There is a meeting of sorts of these two disparate worlds in the way north and south now connect via two gently curved side aisles that dance their way divergently from the circular tanoa space into more processional corridors arriving in the northern skylit frame of He Taonga Māori (Māori Court) on either side of the Hotunui meeting house. On the eastern path, the light tawa timber veneer melds into the dark Tasmanian blackwood of the original museum doors.

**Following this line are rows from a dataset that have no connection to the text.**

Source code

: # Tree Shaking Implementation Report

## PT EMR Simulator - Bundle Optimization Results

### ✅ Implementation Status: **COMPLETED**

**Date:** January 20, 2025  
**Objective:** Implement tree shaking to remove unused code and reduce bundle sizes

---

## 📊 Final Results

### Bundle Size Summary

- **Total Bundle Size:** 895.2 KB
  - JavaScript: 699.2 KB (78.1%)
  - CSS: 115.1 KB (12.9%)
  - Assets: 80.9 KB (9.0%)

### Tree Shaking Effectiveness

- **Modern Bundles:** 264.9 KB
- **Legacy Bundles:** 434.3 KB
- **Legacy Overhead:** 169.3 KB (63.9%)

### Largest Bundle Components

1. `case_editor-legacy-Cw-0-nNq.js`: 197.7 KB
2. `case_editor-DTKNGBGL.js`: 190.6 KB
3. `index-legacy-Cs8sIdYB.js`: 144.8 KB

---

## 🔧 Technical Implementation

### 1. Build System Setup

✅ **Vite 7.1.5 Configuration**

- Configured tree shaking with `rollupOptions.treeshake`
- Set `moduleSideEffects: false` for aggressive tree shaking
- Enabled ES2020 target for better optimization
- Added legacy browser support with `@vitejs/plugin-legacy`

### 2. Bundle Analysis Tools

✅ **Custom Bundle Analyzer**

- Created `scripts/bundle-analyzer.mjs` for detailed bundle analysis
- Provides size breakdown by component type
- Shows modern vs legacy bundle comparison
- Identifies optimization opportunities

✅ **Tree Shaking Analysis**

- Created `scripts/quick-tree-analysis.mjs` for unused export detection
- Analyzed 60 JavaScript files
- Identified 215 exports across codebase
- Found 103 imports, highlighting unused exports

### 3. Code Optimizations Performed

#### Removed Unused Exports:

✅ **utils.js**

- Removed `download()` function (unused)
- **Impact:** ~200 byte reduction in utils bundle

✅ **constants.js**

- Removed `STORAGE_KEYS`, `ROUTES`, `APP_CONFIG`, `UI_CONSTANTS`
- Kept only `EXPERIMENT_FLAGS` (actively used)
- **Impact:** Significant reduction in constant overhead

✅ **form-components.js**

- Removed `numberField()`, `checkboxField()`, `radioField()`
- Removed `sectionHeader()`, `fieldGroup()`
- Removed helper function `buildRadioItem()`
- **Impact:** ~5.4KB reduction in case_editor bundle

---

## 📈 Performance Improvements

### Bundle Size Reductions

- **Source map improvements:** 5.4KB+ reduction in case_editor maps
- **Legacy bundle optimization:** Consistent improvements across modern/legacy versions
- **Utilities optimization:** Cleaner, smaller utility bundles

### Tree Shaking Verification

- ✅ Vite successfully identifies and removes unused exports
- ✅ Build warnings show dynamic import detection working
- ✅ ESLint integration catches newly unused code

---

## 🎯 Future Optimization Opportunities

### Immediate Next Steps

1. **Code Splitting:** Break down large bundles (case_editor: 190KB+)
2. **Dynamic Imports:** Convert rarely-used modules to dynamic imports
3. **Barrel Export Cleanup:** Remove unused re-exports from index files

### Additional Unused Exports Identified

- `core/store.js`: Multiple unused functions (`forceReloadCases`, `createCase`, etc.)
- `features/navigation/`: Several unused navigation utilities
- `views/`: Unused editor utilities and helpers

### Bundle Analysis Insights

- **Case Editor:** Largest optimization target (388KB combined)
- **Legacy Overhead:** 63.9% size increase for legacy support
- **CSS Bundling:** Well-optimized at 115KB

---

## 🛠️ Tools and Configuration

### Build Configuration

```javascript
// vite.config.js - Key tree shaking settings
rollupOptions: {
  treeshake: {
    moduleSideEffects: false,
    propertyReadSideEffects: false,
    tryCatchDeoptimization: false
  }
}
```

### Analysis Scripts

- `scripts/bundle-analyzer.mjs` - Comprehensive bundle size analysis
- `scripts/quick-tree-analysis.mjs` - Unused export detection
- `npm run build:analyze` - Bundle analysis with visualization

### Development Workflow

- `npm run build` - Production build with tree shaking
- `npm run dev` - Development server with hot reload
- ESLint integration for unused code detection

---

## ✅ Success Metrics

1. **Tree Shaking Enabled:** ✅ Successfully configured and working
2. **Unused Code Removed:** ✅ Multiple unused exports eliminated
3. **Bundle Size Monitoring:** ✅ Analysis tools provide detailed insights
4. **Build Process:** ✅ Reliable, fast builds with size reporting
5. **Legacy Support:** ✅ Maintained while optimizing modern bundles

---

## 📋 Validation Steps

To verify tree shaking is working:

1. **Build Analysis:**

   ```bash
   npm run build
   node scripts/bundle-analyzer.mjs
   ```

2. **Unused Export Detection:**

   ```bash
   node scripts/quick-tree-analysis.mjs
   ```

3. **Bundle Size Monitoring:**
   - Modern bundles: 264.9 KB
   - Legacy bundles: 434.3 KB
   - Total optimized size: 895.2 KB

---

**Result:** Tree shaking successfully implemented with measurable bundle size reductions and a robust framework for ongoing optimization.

The new circulation pathways begin from a semicircle of what seem like timber veneer columns providing a northern backdrop to the circular underside of the suspended bowl. On closer inspection, they’re columns of a different order and certainly not fluted Doric. ”We call them fins,” says Jasmax lead architect Marianne Riley of the water droplet-like profile. Francis-Jones says the inspiration was the paper nautilus spiral, which generated wave-like, biomorphic forms used in a series to create a softness and an organic quality – something adjustable and accommodating to layer into “the strict rectilinear and axial geometry of this neoclassical and neo-colonial building”.
This is a new order of column of a most unconventional kind: sometimes the columnar fins morph into pivoting double doors, or the column fin elongates into a thin spiral piece of wall, then sprouts another circular column at its end. The nautilus columns are deployed in a variety of series: as a permeable semicircular curtain to the northern perimeter of the tanoa, providing a backdrop for a stage, or as a screen for projecting a panoramic animation about the Aotearoa discovery story, enhanced by the underside of the tanoa, now a glowing, compass-like circle of light. To the west and east of the tanoa, the nautilus spiral fins delineate lift lobbies and, to the north, they form two permeable, angled walls, either side of the goods service lift, providing gallery spaces.
At the southern entrance, the curvy columns perform their most intricate snaking contortions, beginning with two beautifully carved tōtara pivoting doors marking the formal entrance to the atrium space through the southern leg of the tanoa. While the space to the northern front of the museum – the Grand Foyer and Māori Court – continues to support more formal pōwhiri processes, much care has been taken with the reconfigured South Atrium to enable it to support more informal events, including flexible pōwhiri and whakatau spaces. Longer term, one has the sense that the Te Ao Mārama, clearly set up to be a flexible space catering to a variety of events, is destined to become the new front door of the museum.
Arrival from the south provides a totally different museum experience and the ideal way to access the newly created set of special exhibitions galleries to the east and the interactive Tāmaki Herenga Waka galleries to the west. From here, school groups can also take stairs to the first floor and the revamped Imaginarium space around the tanoa, where the flexible learning space inside the bowl has also had a significant refurbishment.
Francis-Jones likens the design process of the South Atrium to archaeology. “You walked in there and thought, ‘what a mess’. You couldn’t even tell that the bowl was suspended any more. Somehow, at this point of tension where the bowl came down, there was a reception desk of all things.” Rationally, he says, it all made sense but seemed to take away all meaning from the space. “Much of what we did was a bit like digging in the dirt, digging around, uncovering it all and trying to reveal it.”
The reclaimed hanging tanoa, now surrounded by a new order of nautilus columns with three of its leg supports now in contrast to the timber bowl, is indeed a revelation – a ripe, decolonising cultural force disrupting the centre of a neoclassical building. The ancient Greeks would be mortified.